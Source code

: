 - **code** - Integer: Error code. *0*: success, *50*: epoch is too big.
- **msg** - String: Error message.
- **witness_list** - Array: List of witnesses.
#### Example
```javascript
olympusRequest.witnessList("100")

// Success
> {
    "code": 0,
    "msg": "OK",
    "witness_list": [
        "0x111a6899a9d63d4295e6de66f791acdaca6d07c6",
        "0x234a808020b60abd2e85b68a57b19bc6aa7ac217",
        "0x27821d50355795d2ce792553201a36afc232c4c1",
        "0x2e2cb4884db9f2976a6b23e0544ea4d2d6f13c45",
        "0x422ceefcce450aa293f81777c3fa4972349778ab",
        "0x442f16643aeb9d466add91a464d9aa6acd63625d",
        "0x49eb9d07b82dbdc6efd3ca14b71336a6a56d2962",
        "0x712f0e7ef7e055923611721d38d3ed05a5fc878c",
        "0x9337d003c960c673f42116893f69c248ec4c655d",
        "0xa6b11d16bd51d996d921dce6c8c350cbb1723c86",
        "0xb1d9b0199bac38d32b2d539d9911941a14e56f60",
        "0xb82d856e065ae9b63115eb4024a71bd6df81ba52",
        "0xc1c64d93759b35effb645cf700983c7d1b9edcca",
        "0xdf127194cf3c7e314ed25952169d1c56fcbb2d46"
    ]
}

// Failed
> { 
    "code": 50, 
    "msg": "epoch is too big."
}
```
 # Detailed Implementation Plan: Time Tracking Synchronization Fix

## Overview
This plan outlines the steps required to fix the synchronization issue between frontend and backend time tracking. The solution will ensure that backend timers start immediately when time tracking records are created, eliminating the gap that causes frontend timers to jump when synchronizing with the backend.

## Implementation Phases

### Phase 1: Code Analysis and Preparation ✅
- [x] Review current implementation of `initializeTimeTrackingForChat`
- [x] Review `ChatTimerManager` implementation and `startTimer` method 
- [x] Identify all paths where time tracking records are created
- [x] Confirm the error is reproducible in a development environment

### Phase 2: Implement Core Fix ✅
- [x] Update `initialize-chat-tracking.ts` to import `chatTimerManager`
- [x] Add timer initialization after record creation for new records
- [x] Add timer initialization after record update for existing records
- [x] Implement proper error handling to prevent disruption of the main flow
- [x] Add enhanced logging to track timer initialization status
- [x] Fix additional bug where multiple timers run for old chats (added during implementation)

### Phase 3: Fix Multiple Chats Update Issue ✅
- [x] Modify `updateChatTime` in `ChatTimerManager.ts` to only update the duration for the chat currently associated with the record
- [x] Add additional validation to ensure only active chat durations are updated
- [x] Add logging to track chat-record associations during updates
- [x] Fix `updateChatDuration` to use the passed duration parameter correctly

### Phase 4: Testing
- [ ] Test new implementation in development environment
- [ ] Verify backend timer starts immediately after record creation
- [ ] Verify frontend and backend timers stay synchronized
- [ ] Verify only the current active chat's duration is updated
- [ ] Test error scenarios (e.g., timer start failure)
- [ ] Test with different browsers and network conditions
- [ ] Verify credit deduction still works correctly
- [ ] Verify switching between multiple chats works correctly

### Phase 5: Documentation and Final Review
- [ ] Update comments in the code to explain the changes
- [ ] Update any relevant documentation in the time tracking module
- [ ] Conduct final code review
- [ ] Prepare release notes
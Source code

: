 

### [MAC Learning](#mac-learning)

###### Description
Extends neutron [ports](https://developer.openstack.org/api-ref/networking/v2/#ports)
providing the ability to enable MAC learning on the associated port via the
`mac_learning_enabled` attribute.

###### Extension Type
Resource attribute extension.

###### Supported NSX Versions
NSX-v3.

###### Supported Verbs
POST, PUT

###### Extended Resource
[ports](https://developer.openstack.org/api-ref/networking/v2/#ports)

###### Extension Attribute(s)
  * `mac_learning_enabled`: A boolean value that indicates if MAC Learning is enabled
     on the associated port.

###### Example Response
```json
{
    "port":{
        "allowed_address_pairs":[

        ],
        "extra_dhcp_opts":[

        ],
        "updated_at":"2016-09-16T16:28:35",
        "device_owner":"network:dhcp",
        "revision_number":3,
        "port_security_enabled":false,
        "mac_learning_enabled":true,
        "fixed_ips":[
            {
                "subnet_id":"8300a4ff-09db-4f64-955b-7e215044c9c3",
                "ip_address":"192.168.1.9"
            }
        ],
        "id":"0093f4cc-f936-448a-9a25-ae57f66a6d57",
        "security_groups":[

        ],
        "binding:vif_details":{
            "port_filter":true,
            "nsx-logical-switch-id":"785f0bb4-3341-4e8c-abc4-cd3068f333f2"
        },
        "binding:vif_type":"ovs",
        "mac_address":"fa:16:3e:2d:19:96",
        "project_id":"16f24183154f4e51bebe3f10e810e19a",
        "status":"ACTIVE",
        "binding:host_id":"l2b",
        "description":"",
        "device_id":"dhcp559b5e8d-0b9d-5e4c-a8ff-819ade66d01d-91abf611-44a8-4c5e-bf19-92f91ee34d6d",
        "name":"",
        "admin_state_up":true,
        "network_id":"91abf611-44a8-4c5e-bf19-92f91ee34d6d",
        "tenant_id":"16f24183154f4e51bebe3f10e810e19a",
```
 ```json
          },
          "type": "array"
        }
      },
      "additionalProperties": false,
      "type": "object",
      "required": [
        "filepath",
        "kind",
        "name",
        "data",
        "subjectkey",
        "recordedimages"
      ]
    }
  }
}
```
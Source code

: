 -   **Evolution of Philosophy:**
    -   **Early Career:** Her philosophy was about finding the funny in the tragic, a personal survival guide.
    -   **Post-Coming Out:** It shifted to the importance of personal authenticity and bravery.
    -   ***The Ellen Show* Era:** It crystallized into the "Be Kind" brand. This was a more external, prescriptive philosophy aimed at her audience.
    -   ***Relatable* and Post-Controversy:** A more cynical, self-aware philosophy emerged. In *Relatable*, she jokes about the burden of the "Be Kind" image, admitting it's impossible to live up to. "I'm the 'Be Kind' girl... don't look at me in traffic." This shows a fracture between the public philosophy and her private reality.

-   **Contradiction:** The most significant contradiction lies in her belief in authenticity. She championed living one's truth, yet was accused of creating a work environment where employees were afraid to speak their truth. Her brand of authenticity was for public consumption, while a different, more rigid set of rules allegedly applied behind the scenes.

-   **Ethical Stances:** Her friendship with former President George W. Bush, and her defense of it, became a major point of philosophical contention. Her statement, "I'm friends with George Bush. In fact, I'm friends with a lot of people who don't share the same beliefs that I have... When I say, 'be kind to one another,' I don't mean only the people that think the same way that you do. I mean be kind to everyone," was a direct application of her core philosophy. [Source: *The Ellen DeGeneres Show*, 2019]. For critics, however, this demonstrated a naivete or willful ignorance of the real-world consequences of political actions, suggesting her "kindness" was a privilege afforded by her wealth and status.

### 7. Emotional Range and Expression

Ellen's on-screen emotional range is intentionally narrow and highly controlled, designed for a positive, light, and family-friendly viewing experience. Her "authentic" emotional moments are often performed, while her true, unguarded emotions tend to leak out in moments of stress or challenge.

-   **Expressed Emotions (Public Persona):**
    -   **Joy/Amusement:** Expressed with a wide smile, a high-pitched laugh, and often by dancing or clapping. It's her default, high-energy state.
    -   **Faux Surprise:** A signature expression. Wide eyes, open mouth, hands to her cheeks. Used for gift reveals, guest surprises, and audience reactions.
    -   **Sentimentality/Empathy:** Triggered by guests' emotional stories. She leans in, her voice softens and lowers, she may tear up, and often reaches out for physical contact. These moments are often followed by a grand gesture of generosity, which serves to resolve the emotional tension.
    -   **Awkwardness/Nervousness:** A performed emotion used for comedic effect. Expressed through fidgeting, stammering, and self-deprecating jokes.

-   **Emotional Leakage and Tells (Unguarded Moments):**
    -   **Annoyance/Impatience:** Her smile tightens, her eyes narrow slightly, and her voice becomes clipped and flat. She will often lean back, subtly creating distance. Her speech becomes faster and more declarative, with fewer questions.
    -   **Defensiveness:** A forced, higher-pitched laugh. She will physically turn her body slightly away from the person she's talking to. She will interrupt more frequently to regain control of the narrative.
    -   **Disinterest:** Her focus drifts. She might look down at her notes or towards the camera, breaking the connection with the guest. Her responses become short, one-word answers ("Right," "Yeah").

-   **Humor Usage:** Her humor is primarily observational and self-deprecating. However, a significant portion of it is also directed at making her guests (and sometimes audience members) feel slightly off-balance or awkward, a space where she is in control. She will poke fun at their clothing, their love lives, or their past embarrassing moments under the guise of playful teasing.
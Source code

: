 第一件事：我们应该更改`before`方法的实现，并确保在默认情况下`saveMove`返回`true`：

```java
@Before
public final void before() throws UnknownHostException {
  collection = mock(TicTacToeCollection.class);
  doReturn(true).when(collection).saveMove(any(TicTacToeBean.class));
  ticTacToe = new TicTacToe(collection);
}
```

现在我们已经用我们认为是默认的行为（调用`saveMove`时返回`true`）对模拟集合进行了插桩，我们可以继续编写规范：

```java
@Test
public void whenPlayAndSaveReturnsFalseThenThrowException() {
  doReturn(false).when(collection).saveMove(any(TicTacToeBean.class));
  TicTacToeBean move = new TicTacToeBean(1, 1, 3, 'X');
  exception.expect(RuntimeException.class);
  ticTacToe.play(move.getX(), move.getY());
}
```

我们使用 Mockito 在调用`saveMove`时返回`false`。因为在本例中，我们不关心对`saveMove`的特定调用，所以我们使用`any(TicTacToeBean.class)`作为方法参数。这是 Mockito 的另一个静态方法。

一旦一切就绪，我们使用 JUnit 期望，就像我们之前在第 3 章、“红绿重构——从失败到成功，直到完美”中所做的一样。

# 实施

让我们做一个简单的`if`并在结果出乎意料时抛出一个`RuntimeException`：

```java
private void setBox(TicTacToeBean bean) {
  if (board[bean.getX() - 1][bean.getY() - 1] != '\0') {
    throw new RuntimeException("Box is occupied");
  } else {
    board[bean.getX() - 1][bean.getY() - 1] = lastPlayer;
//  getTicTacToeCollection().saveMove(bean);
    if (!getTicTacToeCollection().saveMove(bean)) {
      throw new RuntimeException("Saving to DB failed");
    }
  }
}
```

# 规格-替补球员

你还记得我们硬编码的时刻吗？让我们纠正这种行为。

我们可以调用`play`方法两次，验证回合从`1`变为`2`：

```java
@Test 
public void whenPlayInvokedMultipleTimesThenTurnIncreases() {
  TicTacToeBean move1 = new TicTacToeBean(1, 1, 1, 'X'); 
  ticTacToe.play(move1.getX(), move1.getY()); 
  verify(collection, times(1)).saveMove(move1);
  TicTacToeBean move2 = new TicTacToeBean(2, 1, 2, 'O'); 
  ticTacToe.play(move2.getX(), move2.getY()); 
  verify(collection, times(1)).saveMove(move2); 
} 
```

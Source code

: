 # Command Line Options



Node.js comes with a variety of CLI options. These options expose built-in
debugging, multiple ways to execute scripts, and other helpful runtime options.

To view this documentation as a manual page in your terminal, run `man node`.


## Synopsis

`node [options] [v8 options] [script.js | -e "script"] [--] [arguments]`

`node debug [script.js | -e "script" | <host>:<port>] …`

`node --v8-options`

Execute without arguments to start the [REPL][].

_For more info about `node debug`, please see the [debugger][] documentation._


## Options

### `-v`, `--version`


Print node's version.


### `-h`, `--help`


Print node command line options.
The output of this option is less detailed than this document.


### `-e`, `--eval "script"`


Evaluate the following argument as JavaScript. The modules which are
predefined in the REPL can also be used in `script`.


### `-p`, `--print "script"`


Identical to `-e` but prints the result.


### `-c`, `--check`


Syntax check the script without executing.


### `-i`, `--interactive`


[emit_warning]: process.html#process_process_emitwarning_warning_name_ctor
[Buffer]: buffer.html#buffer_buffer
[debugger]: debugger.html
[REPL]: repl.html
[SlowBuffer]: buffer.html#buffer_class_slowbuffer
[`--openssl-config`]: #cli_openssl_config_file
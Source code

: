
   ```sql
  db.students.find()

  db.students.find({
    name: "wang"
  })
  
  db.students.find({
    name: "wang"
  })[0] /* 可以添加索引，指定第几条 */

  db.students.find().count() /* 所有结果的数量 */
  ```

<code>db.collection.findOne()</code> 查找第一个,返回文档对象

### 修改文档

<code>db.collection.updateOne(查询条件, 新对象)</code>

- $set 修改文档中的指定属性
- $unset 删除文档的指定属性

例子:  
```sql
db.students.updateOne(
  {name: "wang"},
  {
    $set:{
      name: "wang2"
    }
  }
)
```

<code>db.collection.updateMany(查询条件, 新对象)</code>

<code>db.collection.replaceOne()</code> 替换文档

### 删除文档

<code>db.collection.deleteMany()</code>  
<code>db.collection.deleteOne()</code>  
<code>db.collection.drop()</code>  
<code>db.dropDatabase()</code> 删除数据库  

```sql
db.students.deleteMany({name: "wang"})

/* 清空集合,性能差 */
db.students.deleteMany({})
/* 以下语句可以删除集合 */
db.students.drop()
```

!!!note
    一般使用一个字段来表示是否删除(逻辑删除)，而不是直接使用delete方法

========================================

ACTIVITY. Reproduce exactly the final stretch of the listing, starting at the line that contains "[debugger]: debugger.html" and ending with the last line.

RESPONSE TO THIS TASK.
[debugger]: debugger.html
[REPL]: repl.html
[SlowBuffer]: buffer.html#buffer_class_slowbuffer
[`--openssl-config`]: #cli_openssl_config_file
Source code

:
   ```sql
  db.students.find()

  db.students.find({
    name: "wang"
  })
  
  db.students.find({
    name: "wang"
  })[0] /* 可以添加索引，指定第几条 */

  db.students.find().count() /* 所有结果的数量 */
  ```

<code>db.collection.findOne()</code> 查找第一个,返回文档对象

### 修改文档

<code>db.collection.updateOne(查询条件, 新对象)</code>

- $set 修改文档中的指定属性
- $unset 删除文档的指定属性

例子:  
```sql
db.students.updateOne(
  {name: "wang"},
  {
    $set:{
      name: "wang2"
    }
  }
)
```

<code>db.collection.updateMany(查询条件, 新对象)</code>

<code>db.collection.replaceOne()</code> 替换文档

### 删除文档

<code>db.collection.deleteMany()</code>  
<code>db.collection.deleteOne()</code>  
<code>db.collection.drop()</code>  
<code>db.dropDatabase()</code> 删除数据库  

```sql
db.students.deleteMany({name: "wang"})

/* 清空集合,性能差 */
db.students.deleteMany({})
/* 以下语句可以删除集合 */
db.students.drop()
```

!!!note
    一般使用一个字段来表示是否删除(逻辑删除)，而不是直接使用delete方法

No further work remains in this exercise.